SUPPLIED DATA:

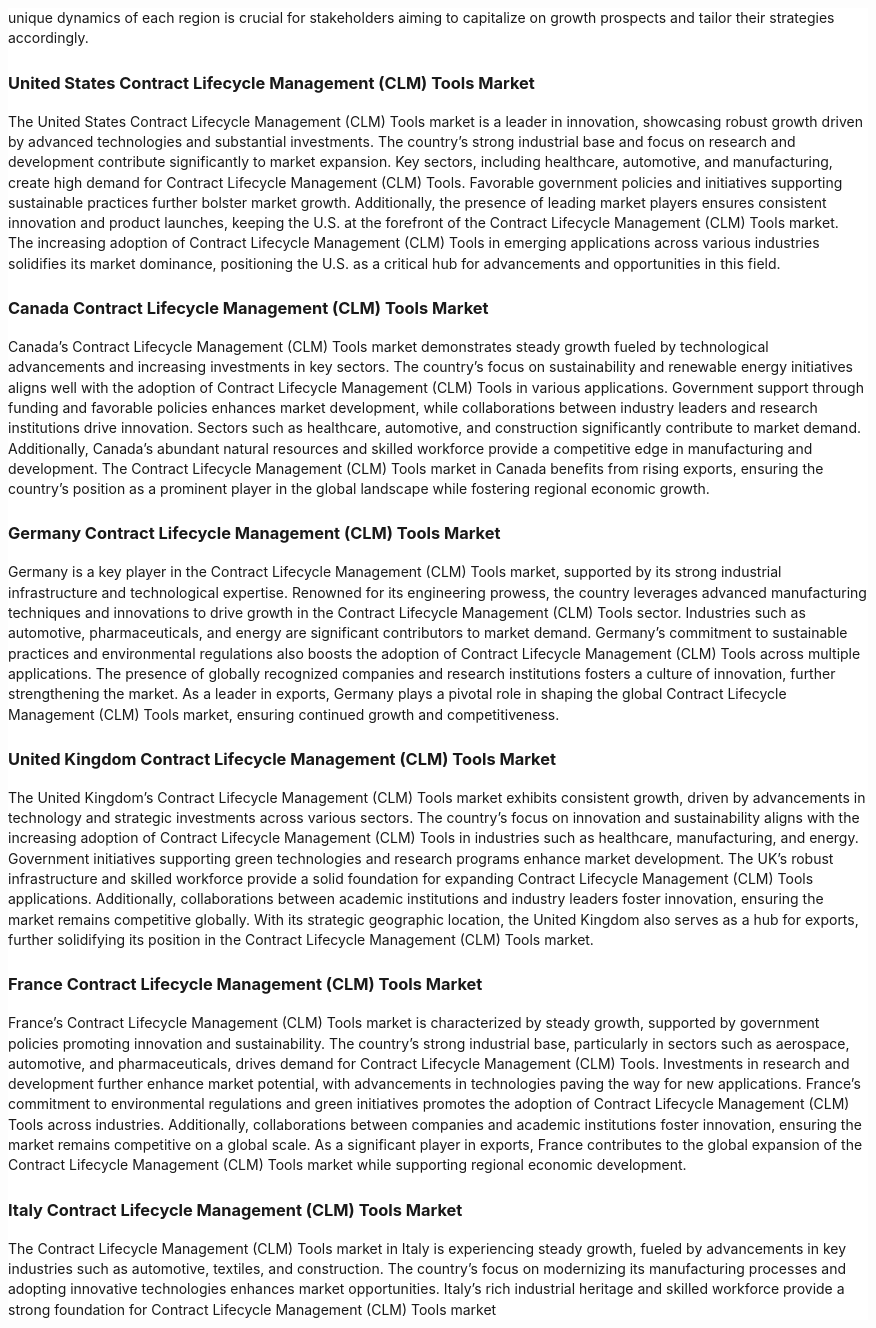 unique dynamics of each region is crucial for stakeholders aiming to capitalize on growth prospects and tailor their strategies accordingly.</p><h3>United States Contract Lifecycle Management (CLM) Tools Market</h3><p>The United States Contract Lifecycle Management (CLM) Tools market is a leader in innovation, showcasing robust growth driven by advanced technologies and substantial investments. The country&rsquo;s strong industrial base and focus on research and development contribute significantly to market expansion. Key sectors, including healthcare, automotive, and manufacturing, create high demand for Contract Lifecycle Management (CLM) Tools. Favorable government policies and initiatives supporting sustainable practices further bolster market growth. Additionally, the presence of leading market players ensures consistent innovation and product launches, keeping the U.S. at the forefront of the Contract Lifecycle Management (CLM) Tools market. The increasing adoption of Contract Lifecycle Management (CLM) Tools in emerging applications across various industries solidifies its market dominance, positioning the U.S. as a critical hub for advancements and opportunities in this field.</p><h3>Canada Contract Lifecycle Management (CLM) Tools Market</h3><p>Canada&rsquo;s Contract Lifecycle Management (CLM) Tools market demonstrates steady growth fueled by technological advancements and increasing investments in key sectors. The country&rsquo;s focus on sustainability and renewable energy initiatives aligns well with the adoption of Contract Lifecycle Management (CLM) Tools in various applications. Government support through funding and favorable policies enhances market development, while collaborations between industry leaders and research institutions drive innovation. Sectors such as healthcare, automotive, and construction significantly contribute to market demand. Additionally, Canada&rsquo;s abundant natural resources and skilled workforce provide a competitive edge in manufacturing and development. The Contract Lifecycle Management (CLM) Tools market in Canada benefits from rising exports, ensuring the country&rsquo;s position as a prominent player in the global landscape while fostering regional economic growth.</p><h3>Germany Contract Lifecycle Management (CLM) Tools Market</h3><p>Germany is a key player in the Contract Lifecycle Management (CLM) Tools market, supported by its strong industrial infrastructure and technological expertise. Renowned for its engineering prowess, the country leverages advanced manufacturing techniques and innovations to drive growth in the Contract Lifecycle Management (CLM) Tools sector. Industries such as automotive, pharmaceuticals, and energy are significant contributors to market demand. Germany&rsquo;s commitment to sustainable practices and environmental regulations also boosts the adoption of Contract Lifecycle Management (CLM) Tools across multiple applications. The presence of globally recognized companies and research institutions fosters a culture of innovation, further strengthening the market. As a leader in exports, Germany plays a pivotal role in shaping the global Contract Lifecycle Management (CLM) Tools market, ensuring continued growth and competitiveness.</p><h3>United Kingdom Contract Lifecycle Management (CLM) Tools Market</h3><p>The United Kingdom&rsquo;s Contract Lifecycle Management (CLM) Tools market exhibits consistent growth, driven by advancements in technology and strategic investments across various sectors. The country&rsquo;s focus on innovation and sustainability aligns with the increasing adoption of Contract Lifecycle Management (CLM) Tools in industries such as healthcare, manufacturing, and energy. Government initiatives supporting green technologies and research programs enhance market development. The UK&rsquo;s robust infrastructure and skilled workforce provide a solid foundation for expanding Contract Lifecycle Management (CLM) Tools applications. Additionally, collaborations between academic institutions and industry leaders foster innovation, ensuring the market remains competitive globally. With its strategic geographic location, the United Kingdom also serves as a hub for exports, further solidifying its position in the Contract Lifecycle Management (CLM) Tools market.</p><h3>France Contract Lifecycle Management (CLM) Tools Market</h3><p>France&rsquo;s Contract Lifecycle Management (CLM) Tools market is characterized by steady growth, supported by government policies promoting innovation and sustainability. The country&rsquo;s strong industrial base, particularly in sectors such as aerospace, automotive, and pharmaceuticals, drives demand for Contract Lifecycle Management (CLM) Tools. Investments in research and development further enhance market potential, with advancements in technologies paving the way for new applications. France&rsquo;s commitment to environmental regulations and green initiatives promotes the adoption of Contract Lifecycle Management (CLM) Tools across industries. Additionally, collaborations between companies and academic institutions foster innovation, ensuring the market remains competitive on a global scale. As a significant player in exports, France contributes to the global expansion of the Contract Lifecycle Management (CLM) Tools market while supporting regional economic development.</p><h3>Italy Contract Lifecycle Management (CLM) Tools Market</h3><p>The Contract Lifecycle Management (CLM) Tools market in Italy is experiencing steady growth, fueled by advancements in key industries such as automotive, textiles, and construction. The country&rsquo;s focus on modernizing its manufacturing processes and adopting innovative technologies enhances market opportunities. Italy&rsquo;s rich industrial heritage and skilled workforce provide a strong foundation for Contract Lifecycle Management (CLM) Tools market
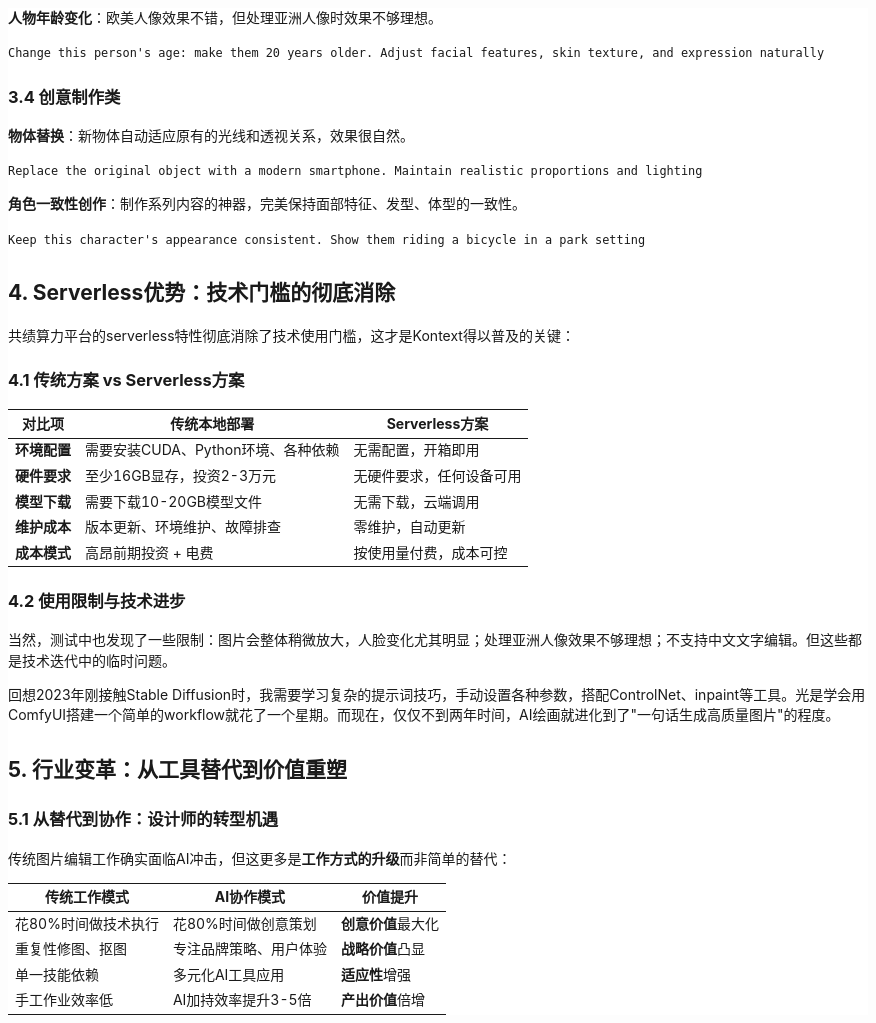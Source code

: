 **人物年龄变化**：欧美人像效果不错，但处理亚洲人像时效果不够理想。

```
Change this person's age: make them 20 years older. Adjust facial features, skin texture, and expression naturally
```

### 3.4 创意制作类

**物体替换**：新物体自动适应原有的光线和透视关系，效果很自然。

```
Replace the original object with a modern smartphone. Maintain realistic proportions and lighting
```

**角色一致性创作**：制作系列内容的神器，完美保持面部特征、发型、体型的一致性。

```
Keep this character's appearance consistent. Show them riding a bicycle in a park setting
```

## 4. Serverless优势：技术门槛的彻底消除

共绩算力平台的serverless特性彻底消除了技术使用门槛，这才是Kontext得以普及的关键：

### 4.1 传统方案 vs Serverless方案

| 对比项 | 传统本地部署 | Serverless方案 |
|--------|-------------|---------------|
| **环境配置** | 需要安装CUDA、Python环境、各种依赖 | 无需配置，开箱即用 |
| **硬件要求** | 至少16GB显存，投资2-3万元 | 无硬件要求，任何设备可用 |
| **模型下载** | 需要下载10-20GB模型文件 | 无需下载，云端调用 |
| **维护成本** | 版本更新、环境维护、故障排查 | 零维护，自动更新 |
| **成本模式** | 高昂前期投资 + 电费 | 按使用量付费，成本可控 |

### 4.2 使用限制与技术进步

当然，测试中也发现了一些限制：图片会整体稍微放大，人脸变化尤其明显；处理亚洲人像效果不够理想；不支持中文文字编辑。但这些都是技术迭代中的临时问题。

回想2023年刚接触Stable Diffusion时，我需要学习复杂的提示词技巧，手动设置各种参数，搭配ControlNet、inpaint等工具。光是学会用ComfyUI搭建一个简单的workflow就花了一个星期。而现在，仅仅不到两年时间，AI绘画就进化到了"一句话生成高质量图片"的程度。

## 5. 行业变革：从工具替代到价值重塑

### 5.1 从替代到协作：设计师的转型机遇

传统图片编辑工作确实面临AI冲击，但这更多是**工作方式的升级**而非简单的替代：

| 传统工作模式 | AI协作模式 | 价值提升 |
|-------------|-----------|----------|
| 花80%时间做技术执行 | 花80%时间做创意策划 | **创意价值**最大化 |
| 重复性修图、抠图 | 专注品牌策略、用户体验 | **战略价值**凸显 |
| 单一技能依赖 | 多元化AI工具应用 | **适应性**增强 |
| 手工作业效率低 | AI加持效率提升3-5倍 | **产出价值**倍增 |
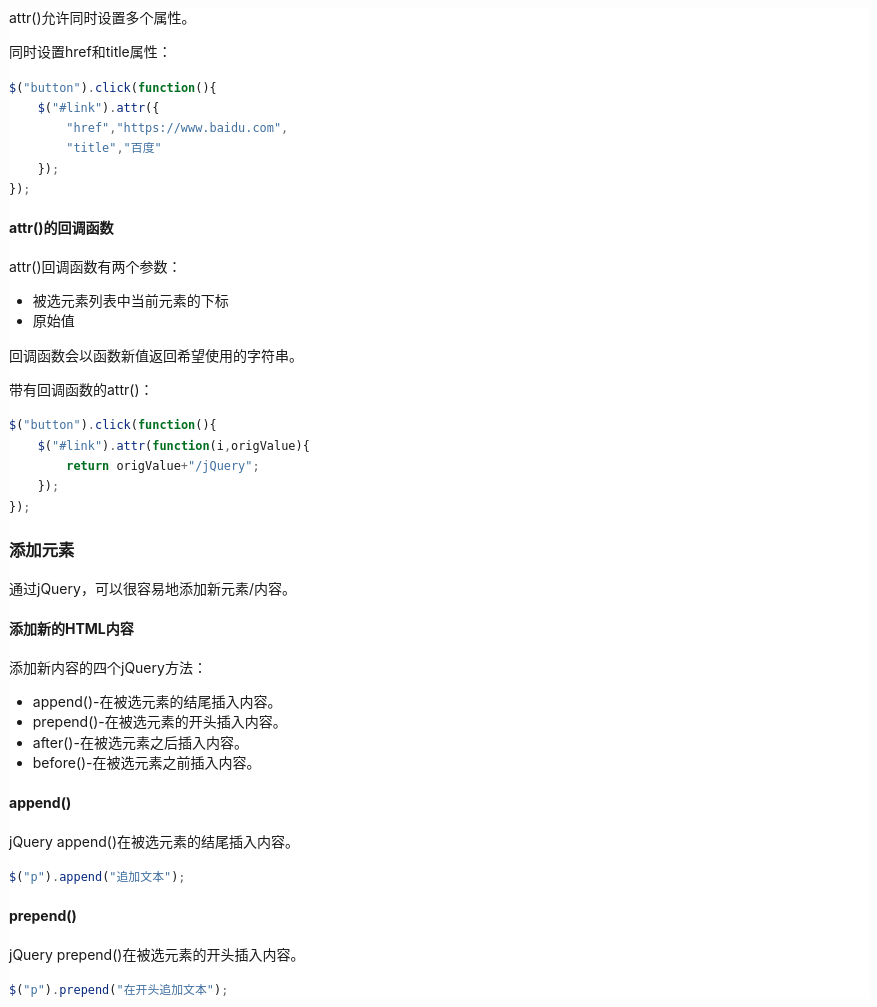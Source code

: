 attr()允许同时设置多个属性。

同时设置href和title属性：

```js
$("button").click(function(){
    $("#link").attr({
        "href","https://www.baidu.com",
        "title","百度"
    });
});
```

#### attr()的回调函数

attr()回调函数有两个参数：

+ 被选元素列表中当前元素的下标
+ 原始值

回调函数会以函数新值返回希望使用的字符串。

带有回调函数的attr()：

```js
$("button").click(function(){
    $("#link").attr(function(i,origValue){
        return origValue+"/jQuery";
    });
});
```

### 添加元素

通过jQuery，可以很容易地添加新元素/内容。

#### 添加新的HTML内容

添加新内容的四个jQuery方法：

+ append()-在被选元素的结尾插入内容。
+ prepend()-在被选元素的开头插入内容。
+ after()-在被选元素之后插入内容。
+ before()-在被选元素之前插入内容。

#### append()

jQuery append()在被选元素的结尾插入内容。

```js
$("p").append("追加文本");
```

#### prepend()

jQuery prepend()在被选元素的开头插入内容。

```js
$("p").prepend("在开头追加文本");
```
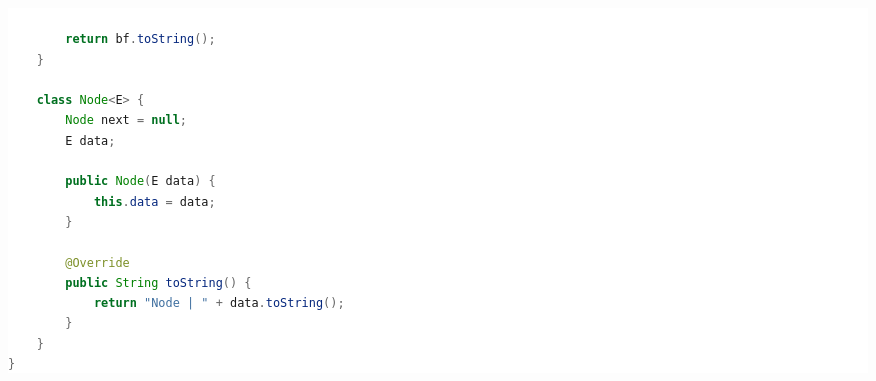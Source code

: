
 ```java

		return bf.toString();
	}

	class Node<E> {
		Node next = null;
		E data;

		public Node(E data) {
			this.data = data;
		}

		@Override
		public String toString() {
			return "Node | " + data.toString();
		}
	}
}
```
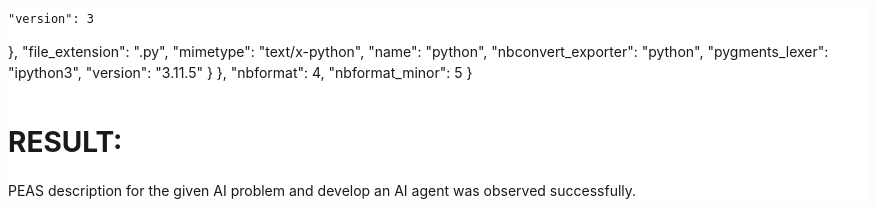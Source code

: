     "version": 3
   },
   "file_extension": ".py",
   "mimetype": "text/x-python",
   "name": "python",
   "nbconvert_exporter": "python",
   "pygments_lexer": "ipython3",
   "version": "3.11.5"
  }
 },
 "nbformat": 4,
 "nbformat_minor": 5
}

# RESULT:
 PEAS description for the given AI problem and develop an AI agent was observed successfully.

WHAT YOU NEED TO DO: Check the data for lines with "return" and give only their number.

OUTPUT FOR THIS TASK: 3